▼
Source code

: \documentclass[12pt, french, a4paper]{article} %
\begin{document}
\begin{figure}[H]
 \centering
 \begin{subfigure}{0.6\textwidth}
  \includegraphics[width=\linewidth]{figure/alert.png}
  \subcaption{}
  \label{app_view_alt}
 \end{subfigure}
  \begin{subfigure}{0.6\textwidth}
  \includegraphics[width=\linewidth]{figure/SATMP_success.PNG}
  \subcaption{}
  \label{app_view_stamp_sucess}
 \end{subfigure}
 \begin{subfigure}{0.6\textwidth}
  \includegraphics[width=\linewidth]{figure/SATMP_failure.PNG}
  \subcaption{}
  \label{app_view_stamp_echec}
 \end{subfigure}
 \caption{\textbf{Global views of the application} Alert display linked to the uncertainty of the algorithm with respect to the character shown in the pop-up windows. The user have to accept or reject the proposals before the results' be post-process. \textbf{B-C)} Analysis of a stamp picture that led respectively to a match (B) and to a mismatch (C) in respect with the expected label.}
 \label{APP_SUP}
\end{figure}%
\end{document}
▲
Task to carry out.
If a line in the data above contains "includegraphics", return that line.

Expected answer.
  \includegraphics[width=\linewidth]{figure/alert.png}
  \includegraphics[width=\linewidth]{figure/SATMP_success.PNG}
  \includegraphics[width=\linewidth]{figure/SATMP_failure.PNG}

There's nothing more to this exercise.